(Collected data)
-=-=-=-=-

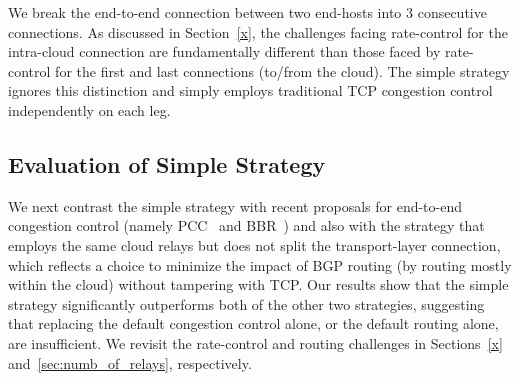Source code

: \documentclass[10pt,sigconf]{acmart}
\begin{document}
\vspace{0.1in} We break the end-to-end connection between two end-hosts into $3$ consecutive connections. As discussed in Section~\ref{x}, the challenges facing rate-control for the intra-cloud connection are fundamentally different than those faced by rate-control for the first and last connections (to/from the cloud). The simple strategy ignores this distinction and simply employs traditional TCP congestion control independently on each leg.

\subsection{Evaluation of Simple Strategy}

We next contrast the simple strategy with recent proposals for end-to-end congestion control (namely PCC~\cite{PCC} and BBR~\cite{BBR}) and also with the strategy that employs the same cloud relays but does not split the transport-layer connection, which reflects a choice to minimize the impact of BGP routing (by routing mostly within the cloud) without tampering with TCP. Our results show that the simple strategy significantly outperforms both of the other two strategies, suggesting that replacing the default congestion control alone, or the default routing alone, are insufficient. We revisit the rate-control and routing challenges in Sections~\ref{x} and~\ref{sec:numb_of_relays}, respectively.
\end{document}
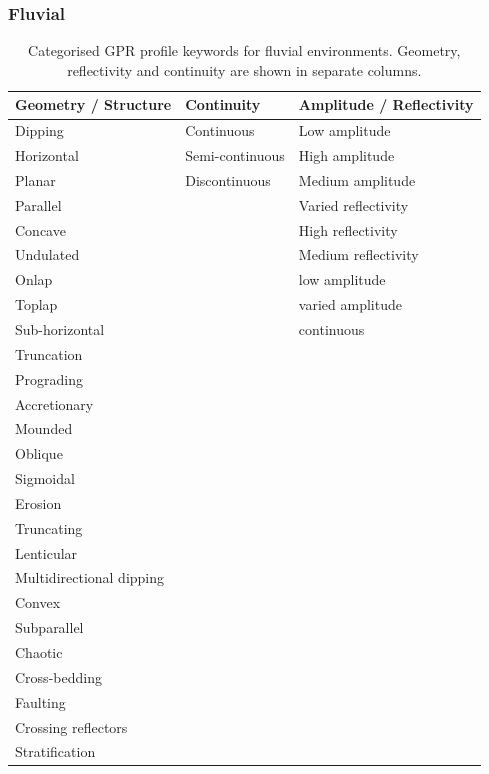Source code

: \clearpage
\subsubsection{Fluvial}
\begin{table}[h!]
\centering
\caption{Categorised GPR profile keywords for fluvial environments. Geometry, reflectivity and continuity are shown in separate columns.}
\begin{tabular}{|p{5cm}|p{5cm}|p{5cm}|}
\hline
\textbf{Geometry / Structure} & \textbf{Continuity} & \textbf{Amplitude / Reflectivity} \\
\hline
Dipping & Continuous & Low amplitude \\
Horizontal & Semi-continuous & High amplitude \\
Planar & Discontinuous & Medium amplitude \\
Parallel & & Varied reflectivity \\
Concave & & High reflectivity \\
Undulated & & Medium reflectivity \\
Onlap & & low amplitude \\
Toplap & & varied amplitude \\
Sub-horizontal & & continuous \\
Truncation & & \\
Prograding & & \\
Accretionary & & \\
Mounded & & \\
Oblique & & \\
Sigmoidal & & \\
Erosion & & \\
Truncating & & \\
Lenticular & & \\
Multidirectional dipping & & \\
Convex & & \\
Subparallel & & \\
Chaotic & & \\
Cross-bedding & & \\
Faulting & & \\
Crossing reflectors & & \\
Stratification & & \\
\hline
\end{tabular}
\label{tab:fluvial-keywords}
\end{table}


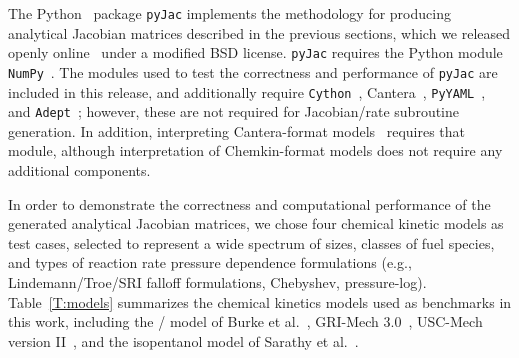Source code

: \documentclass[preprint,12pt]{elsarticle}
\begin{document}
{The Python~\cite{Python:2015} package \texttt{pyJac} implements the methodology for producing analytical Jacobian matrices described in the previous sections, which we released openly online~\cite{Niemeyer:2015im} under a modified BSD license.
\texttt{pyJac} requires the Python module \texttt{NumPy}~\cite{Walt:2011aa}.
The modules used to test the correctness and performance of \texttt{pyJac} are included in this release, and additionally require \texttt{Cython}~\cite{Behnel:2011aa}, Cantera~\cite{Goodwin:2015aa}, \texttt{PyYAML}~\cite{Simonov:2014aa}, and \texttt{Adept}~\cite{adept-v11}; however, these are not required for Jacobian\slash rate subroutine generation.
In addition, interpreting Cantera-format models~\cite{Goodwin:2015aa} requires that module, although interpretation of Chemkin-format models does not require any additional components.

In order to demonstrate the correctness and computational performance of the generated analytical Jacobian matrices, we chose four chemical kinetic models as test cases, selected to represent a wide spectrum of sizes, classes of fuel species, and types of reaction rate pressure dependence formulations (e.g., Lindemann\slash Troe\slash SRI falloff formulations, Chebyshev, pressure-log).
Table~\ref{T:models} summarizes the chemical kinetics models used as benchmarks in this work, including the \slash {} model of Burke et al.~\cite{Burke:2011fh}, GRI-Mech 3.0~\cite{smith_gri-mech_30}, USC-Mech version II~\cite{Wang:2007}, and the isopentanol model of Sarathy et al.~\cite{Sarathy:2013jr}.

}
\end{document}
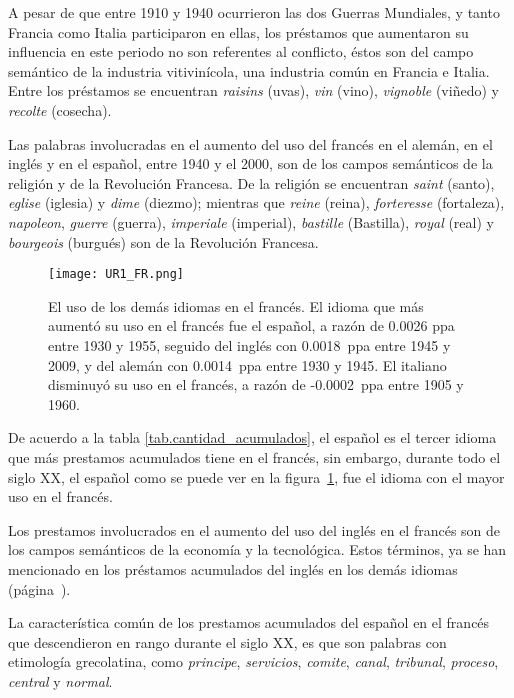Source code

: A pesar de que entre 1910 y 1940 ocurrieron las dos Guerras Mundiales, y tanto Francia como Italia participaron en ellas,  los préstamos que aumentaron su influencia en este periodo no son referentes al conflicto, éstos son del campo semántico de la industria vitivinícola, una industria común en Francia e Italia. Entre los préstamos se encuentran \textit{raisins} (uvas), \textit{vin} (vino), \textit{vignoble} (viñedo) y \textit{recolte} (cosecha). 

Las palabras involucradas en el aumento del uso del francés en el alemán, en el inglés y en el español, entre 1940 y el 2000, son de los campos semánticos de la religión y de la Revolución Francesa. De la religión se encuentran \textit{saint} (santo), \textit{eglise} (iglesia) y \textit{dime} (diezmo); mientras que \textit{reine} (reina), \textit{forteresse} (fortaleza), \textit{napoleon}, \textit{guerre} (guerra), \textit{imperiale} (imperial), \textit{bastille} (Bastilla), \textit{royal} (real) y \textit{bourgeois} (burgués) son de la Revolución Francesa. 
\label{FR-D}


\begin{figure}[h!]
	\centering
	\texttt{[image: UR1\_FR.png]}
	\caption{El uso de los demás idiomas en el francés. El idioma que más aumentó su uso en el francés fue el español, a razón de  0.0026 ppa entre 1930 y 1955, seguido del inglés con 0.0018~ppa entre 1945 y 2009, y del alemán con 0.0014~ppa entre 1930 y 1945. El italiano  disminuyó su uso en el francés, a razón de -0.0002~ppa entre 1905 y 1960.}
	\label{fig.UR_FR}
\end{figure}
		
De acuerdo a la tabla \ref{tab.cantidad_acumulados},  el español es el tercer idioma que más prestamos acumulados tiene en el francés, sin embargo, durante todo el siglo XX, el español como se puede ver en la figura~\ref{fig.UR_FR}, fue el idioma con el mayor uso en el francés.

Los prestamos involucrados en el aumento del uso del inglés en el francés son de los campos semánticos de la economía y la tecnológica. Estos términos, ya se han mencionado en los préstamos acumulados del inglés en los demás idiomas (página~\pageref{EN-D}).
	
La característica común de los prestamos acumulados del español en el francés que descendieron en rango durante el siglo XX, es que son palabras con etimología grecolatina,  como \textit{principe}, \textit{servicios}, \textit{comite}, \textit{canal}, \textit{tribunal}, \textit{proceso}, \textit{central} y \textit{normal}. 
\label{D-FR}



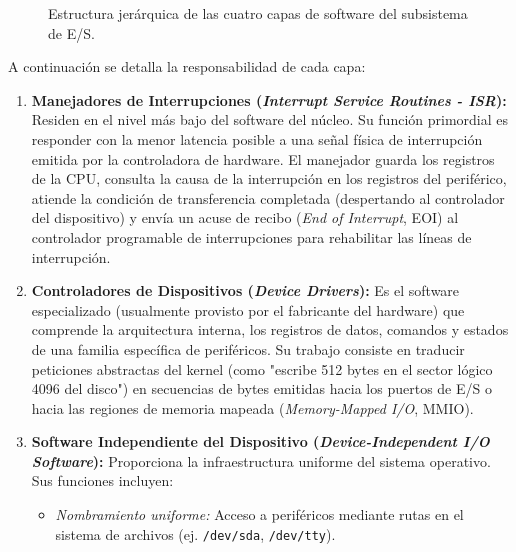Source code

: \documentclass[11pt,letterpaper]{article}
\begin{document}
\begin{figure}[htbp]
\caption{Estructura jerárquica de las cuatro capas de software del subsistema de E/S.}
\label{fig:capas_io}
\end{figure}

A continuación se detalla la responsabilidad de cada capa:
\begin{enumerate}
    \item \textbf{Manejadores de Interrupciones (\textit{Interrupt Service Routines - ISR}):} Residen en el nivel más bajo del software del núcleo. Su función primordial es responder con la menor latencia posible a una señal física de interrupción emitida por la controladora de hardware. El manejador guarda los registros de la CPU, consulta la causa de la interrupción en los registros del periférico, atiende la condición de transferencia completada (despertando al controlador del dispositivo) y envía un acuse de recibo (\textit{End of Interrupt}, EOI) al controlador programable de interrupciones para rehabilitar las líneas de interrupción.
    \item \textbf{Controladores de Dispositivos (\textit{Device Drivers}):} Es el software especializado (usualmente provisto por el fabricante del hardware) que comprende la arquitectura interna, los registros de datos, comandos y estados de una familia específica de periféricos. Su trabajo consiste en traducir peticiones abstractas del kernel (como "escribe 512 bytes en el sector lógico 4096 del disco") en secuencias de bytes emitidas hacia los puertos de E/S o hacia las regiones de memoria mapeada (\textit{Memory-Mapped I/O}, MMIO).
    \item \textbf{Software Independiente del Dispositivo (\textit{Device-Independent I/O Software}):} Proporciona la infraestructura uniforme del sistema operativo. Sus funciones incluyen:
    \begin{itemize}
        \item \textit{Nombramiento uniforme:} Acceso a periféricos mediante rutas en el sistema de archivos (ej. \texttt{/dev/sda}, \texttt{/dev/tty}).

\end{itemize}
\end{enumerate}
\end{document}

-=-=-=-=-

__Instructions to follow__:
The answer should be a single number: how many lines in the entries contain "uniforme".

__Written answer__:
2